L’école des enfants fantômes,

 

Je m’appelle Janik. Un visage triangulaire. Les cheveux châtains et mi-longs. Je porte une robe d’écolière à col blanc. Elle est bleue. Je ne me souviens pas de mes parents sans doute parce que je suis morte et je suis à l’école des enfants fantômes. Ma maitresse est la fée babouchka. Elle est aussi notre maman et nous dormons à l’école. Ambra la chatte rousse est assise sur le bureau de l’institutrice et elle fait sa toilette. Nous sommes sept enfants dans cette classe. Nos bureaux en bois sont disposés en étoile : une étoile à sept branches. L’encre dans nos encriers est bleu-nuit, légèrement pailleté. Par la fenêtre : la nuit et les flocons de neige.
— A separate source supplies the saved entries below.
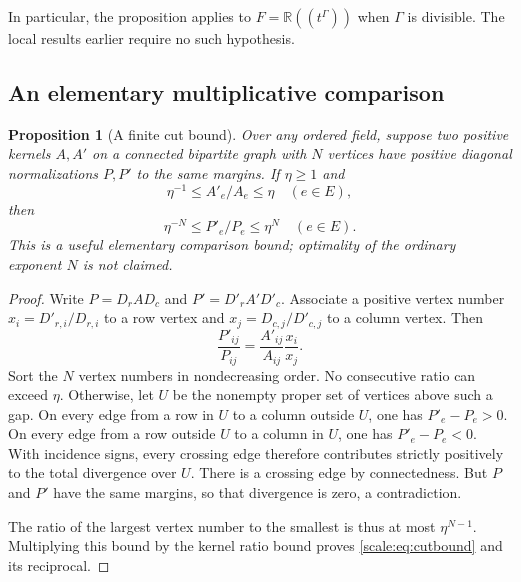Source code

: \documentclass[11pt,a4paper]{article}
\numberwithin{equation}{section}
\newtheorem{proposition}[theorem]{Proposition}
\theoremstyle{definition}
\newcommand{\R}{\mathbb R}
\begin{document}
In particular, the proposition applies to $F=\R((t^\Gamma))$ when
$\Gamma$ is divisible. The local results earlier require no such
hypothesis.

\subsection{An elementary multiplicative comparison}
\begin{proposition}[A finite cut bound]\label{scale:prop:cutbound}
Over any ordered field, suppose two positive kernels $A,A'$ on a
connected bipartite graph with $N$ vertices have positive diagonal
normalizations $P,P'$ to the same margins. If $\eta\geq1$ and
\[
 \eta^{-1}\leq A'_e/A_e\leq\eta\quad(e\in E),
\]
then
\begin{equation}\label{scale:eq:cutbound}
 \eta^{-N}\leq P'_e/P_e\leq\eta^N\quad(e\in E).
\end{equation}
This is a useful elementary comparison bound; optimality of the
ordinary exponent $N$ is not claimed.
\end{proposition}
\begin{proof}
Write $P=D_rAD_c$ and $P'=D'_rA'D'_c$.
Associate a positive vertex number $x_i=D'_{r,i}/D_{r,i}$ to a row
vertex and $x_j=D_{c,j}/D'_{c,j}$ to a column vertex. Then
\[
 \frac{P'_{ij}}{P_{ij}}=
       \frac{A'_{ij}}{A_{ij}}\frac{x_i}{x_j}.
\]
Sort the $N$ vertex numbers in nondecreasing order. No consecutive
ratio can exceed $\eta$. Otherwise, let $U$ be the nonempty proper
set of vertices above such a gap. On every edge from a row in $U$
to a column outside $U$, one has $P'_e-P_e>0$. On every edge
from a row outside $U$ to a column in $U$, one has $P'_e-P_e<0$.
With incidence signs, every crossing edge therefore contributes
strictly positively to the total divergence over $U$. There is a
crossing edge by connectedness. But $P$ and $P'$ have the same
margins, so that divergence is zero, a contradiction.

The ratio of the largest vertex number to the smallest is thus at
most $\eta^{N-1}$. Multiplying this bound by the kernel ratio bound
proves \eqref{scale:eq:cutbound} and its reciprocal.
\end{proof}
\end{document}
La fée Babouchka allume le poil mais je suis toujours frisson. J’ai terriblement froid. Elle écrit la leçon à la craie sur le tableau noir. Nous recopions dans nos petits cahiers. En faisant attention à ne pas faire une tache d’encre. Le buvard absorbe ce qui est à flot. De nos casiers nous sortons nos livres de lecture, et on lit dans notre tête puis à voix haute lorsque la maîtresse nous a désigné. La sphère, notre terre, tourne lors d’un courant d’air. Nous sommes minuscules, quelque part. A peine des fourmis. Invisibles.
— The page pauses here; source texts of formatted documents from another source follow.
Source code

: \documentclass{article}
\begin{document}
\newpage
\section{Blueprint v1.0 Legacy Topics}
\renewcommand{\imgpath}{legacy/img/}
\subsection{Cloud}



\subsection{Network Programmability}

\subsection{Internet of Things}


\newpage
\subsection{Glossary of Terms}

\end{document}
La fée Babouchka nous emmène parfois en forêt pour étudier les sciences naturelles où faire des courses d’orientation. La fée Babouchka nous apprend des chansons et des poésies. Nous chantons sur une scène en bois à la fin de l’année. Les rideaux pourpres de la scène ondulent comme la robe de Marylin Monroe. Les planches craquent comme une forêt en proie à la tempête. C’est un spectacle entre nous et nous nous sommes déguisés. Je suis déguisée en fée bleu. Babouchka coiffe mes cheveux et me maquille les yeux avec du khôl bleu. Babouchka à de longs cheveux noirs ondulés. Elle porte une longue robe à roses rouge. On dirait une fille des magazines tant elle est belle. Elle porte une odeur de cigarette et de parfum floral. Elle a une voix douce. Elle n’a pas besoin d’hausser le ton, les élèves l’aiment beaucoup et sont sages.
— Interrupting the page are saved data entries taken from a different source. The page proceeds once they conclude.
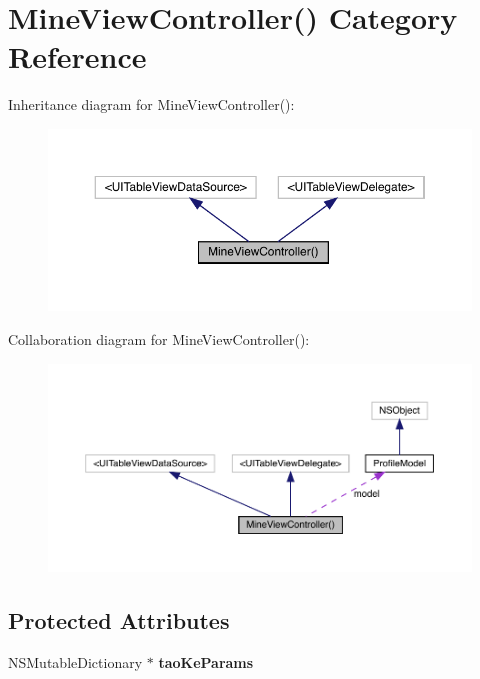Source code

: \hypertarget{category_mine_view_controller_07_08}{}\section{Mine\+View\+Controller() Category Reference}
\label{category_mine_view_controller_07_08}


Inheritance diagram for Mine\+View\+Controller()\+:\nopagebreak
\begin{figure}[H]
\begin{center}
\leavevmode
\includegraphics[width=350pt]{category_mine_view_controller_07_08__inherit__graph}
\end{center}
\end{figure}


Collaboration diagram for Mine\+View\+Controller()\+:\nopagebreak
\begin{figure}[H]
\begin{center}
\leavevmode
\includegraphics[width=350pt]{category_mine_view_controller_07_08__coll__graph}
\end{center}
\end{figure}
\subsection*{Protected Attributes}
\begin{DoxyCompactItemize}
\item 
\mbox{\label{category_mine_view_controller_07_08_a3cec5dc3dbb11c65afa861ae3f0cef9c}} 
N\+S\+Mutable\+Dictionary $\ast$ {\bfseries tao\+Ke\+Params}
\end{DoxyCompactItemize}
La cour de récréation est recouverte d’un manteau de neige, les enfants ont fait un bonhomme de neige. Sous le préau nous avons dessinés une marelle. Margueritte ma copine aux longs cheveux blonds fait tournoyer trois cerceaux autour de sa taille. Estelle une petite fille rousse fait de la balançoire. Le portique en fer forgé grince, moi je n’ose pas m’approcher.  Benjamin le petit brun  fait du toboggan. Lorsque la fée Babouchka fait tinter la cloche nous accrochons nos vestes, nos bonnets, nos gants et nos écharpes sur les portes manteaux dans le couloir. Chacun en a un avec son prénom inscrit dessus, sur une étiquette collée. Le mercredi est ma journée préférée. Nous faisons des puzzles ou du coloriage. La maitresse nous lit un conte. Nous dessinons et nous chantons.  A la cuisine de l’école nous faisons un gâteau ou des crêpes. Des crêpes au chocolat. Nous sommes semblables aux autres enfants. Nous n’avons pas besoin de manger mais nous sommes restés gourmands.  

Nos chambres sont à l’étage. Je partage ma chambre avec Margueritte. Nous avons un lit en hauteur, je dors sur le lit du haut... Je dors avec un ours bleu. Tandis que Margueritte dort avec sa poupée qui lui ressemble : blonde, longs cheveux. Cette chambre est tapissée de violettes. Une lampe à pétrole est posée sur la table de chevet. Nous avons un bureau d’écolier en bois. J’écris dans mon journal intime : sa couverture est rose ivoire. Je le cache dans le tiroir secret de ma  boite à musique. Par la fenêtre, les flocons de neige.  Au fond du couloir : la salle de bain. Avec sept petits lavabos bleus à hauteur d’enfant. Chacun de nous à sa savonnière. Sa brosse à dent. Son petit verre. Et sa serviette. Il y a aussi une baignoire. Avant de dormir la fée vient border tous les enfants. Elle nous lit une histoire.

Une nuit je ne me suis pas endormie car je sais que Babouchka ne dort pas ici et elle ne dort peut-être pas. Je n’aime pas nous savoir seule car l’école est située à côté des bois. Elle a une chambre. Elle se fait belle devant sa coiffeuse. Elle se brosse longuement les cheveux. Une malle est ouverte sur son lit, elle y range ses toilettes et un grimoire.  Un beau carrosse argenté l’attend en bas. Je me suis glissée dans sa malle, parmi ses robes. Un château agrippé à un duc rocheux. Le carrosse est entré dans la cours du château. Un chevalier lui a ouvert la portière. Elle descend et l’embrasse sur la bouche.  J’ai peut-être rêvé parce que je me suis réveillée dans mon lit, à l’école.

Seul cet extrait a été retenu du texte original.